▶ **About this task**: In the data below, count every line that holds the string "years" and reply with the number alone.

Saved data entries
================================

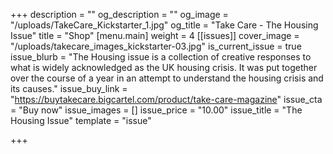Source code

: +++
description = ""
og_description = ""
og_image = "/uploads/TakeCare_Kickstarter_1.jpg"
og_title = "Take Care - The Housing Issue"
title = "Shop"
[menu.main]
weight = 4
[[issues]]
cover_image = "/uploads/takecare_images_kickstarter-03.jpg"
is_current_issue = true
issue_blurb = "The Housing issue is a collection of creative responses to what is widely acknowledged as the UK housing crisis. It was put together over the course of a year in an attempt to understand the housing crisis and its causes."
issue_buy_link = "https://buytakecare.bigcartel.com/product/take-care-magazine"
issue_cta = "Buy now"
issue_images = []
issue_price = "10.00"
issue_title = "The Housing Issue"
template = "issue"

+++
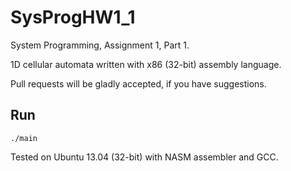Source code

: # SysProgHW1_1
System Programming, Assignment 1, Part 1.

1D cellular automata written with x86 (32-bit) assembly language.

Pull requests will be gladly accepted, if you have suggestions.

## Run

`./main`

Tested on Ubuntu 13.04 (32-bit) with NASM assembler and GCC.
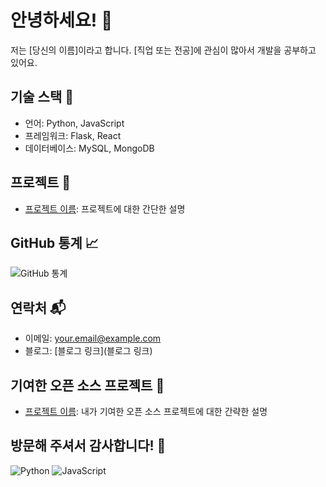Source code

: # 안녕하세요! 👋

저는 [당신의 이름]이라고 합니다. [직업 또는 전공]에 관심이 많아서 개발을 공부하고 있어요.

## 기술 스택 🚀
- 언어: Python, JavaScript
- 프레임워크: Flask, React
- 데이터베이스: MySQL, MongoDB

## 프로젝트 💼
- [프로젝트 이름](링크): 프로젝트에 대한 간단한 설명

## GitHub 통계 📈
![GitHub 통계](https://github-readme-stats.vercel.app/api?username=your-username&show_icons=true&count_private=true)

## 연락처 📬
- 이메일: your.email@example.com
- 블로그: [블로그 링크](블로그 링크)

## 기여한 오픈 소스 프로젝트 🤝
- [프로젝트 이름](링크): 내가 기여한 오픈 소스 프로젝트에 대한 간략한 설명

## 방문해 주셔서 감사합니다! 🙌
![Python](https://img.shields.io/badge/Python-3776AB?style=flat-square&logo=python&logoColor=white)
![JavaScript](https://img.shields.io/badge/JavaScript-F7DF1E?style=flat-square&logo=javascript&logoColor=black)
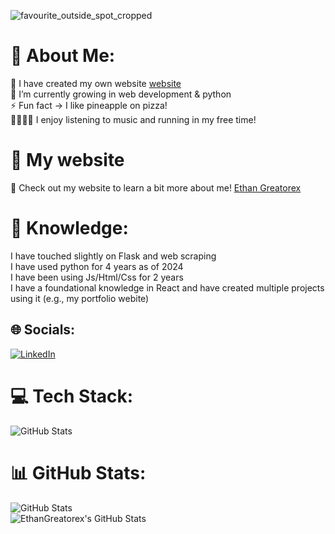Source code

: 
![favourite_outside_spot_cropped](https://github.com/user-attachments/assets/5e5feeb1-e78c-44fd-957c-179e92c86e02)


# 💫 About Me:
🔭 I have created my own website <a href="https://ethangreatorex.github.io/ReactPortfolio/" target="_blank">website</a><br>🌱 I’m currently growing in web development & python<br>⚡ Fun fact -> I like pineapple on pizza! <br>🎵🏃‍♂️‍➡️ I enjoy listening to music  and running  in my free time!

# 🚀 My website
🚀 Check out my website to learn a bit more about me! 
<a href="https://ethangreatorex.github.io/ReactPortfolio/">Ethan Greatorex</a>

# 📕 Knowledge:
I have touched slightly on Flask and web scraping <br>
I have used python for 4 years as of 2024<br>
I have been using Js/Html/Css for 2 years<br>
I have a foundational knowledge in React and have created multiple projects using it (e.g., my portfolio webite)


## 🌐 Socials:
[![LinkedIn](https://img.shields.io/badge/LinkedIn-%230077B5.svg?logo=linkedin&logoColor=white)](https://linkedin.com/in/ethan-greatorex-240983327/) 

# 💻 Tech Stack:
![GitHub Stats](https://github-readme-stats.vercel.app/api/top-langs/?username=EthanGreatorex&theme=ayu-mirage&show_icons=true&hide_border=true&layout=compact)

# 📊 GitHub Stats:
![GitHub Stats](https://github-readme-stats.vercel.app/api?username=EthanGreatorex&theme=ayu-mirage&show_icons=true&hide_border=true&count_private=true)
<br>
<img src="https://streak-stats.demolab.com?user=EthanGreatorex&theme=ayu-mirage&hide_border=true" alt="EthanGreatorex's GitHub Stats" />


<!-- Proudly created with GPRM ( https://gprm.itsvg.in ) -->
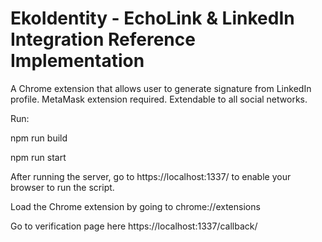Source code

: # EkoIdentity - EchoLink & LinkedIn Integration Reference Implementation
A Chrome extension that allows user to generate signature from LinkedIn profile. MetaMask extension required. Extendable to all social networks.

Run:

npm run build

npm run start

After running the server, go to https://localhost:1337/ to enable your browser to run the script.

Load the Chrome extension by going to chrome://extensions

Go to verification page here https://localhost:1337/callback/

================================

▶ **Output for this exercise**: 2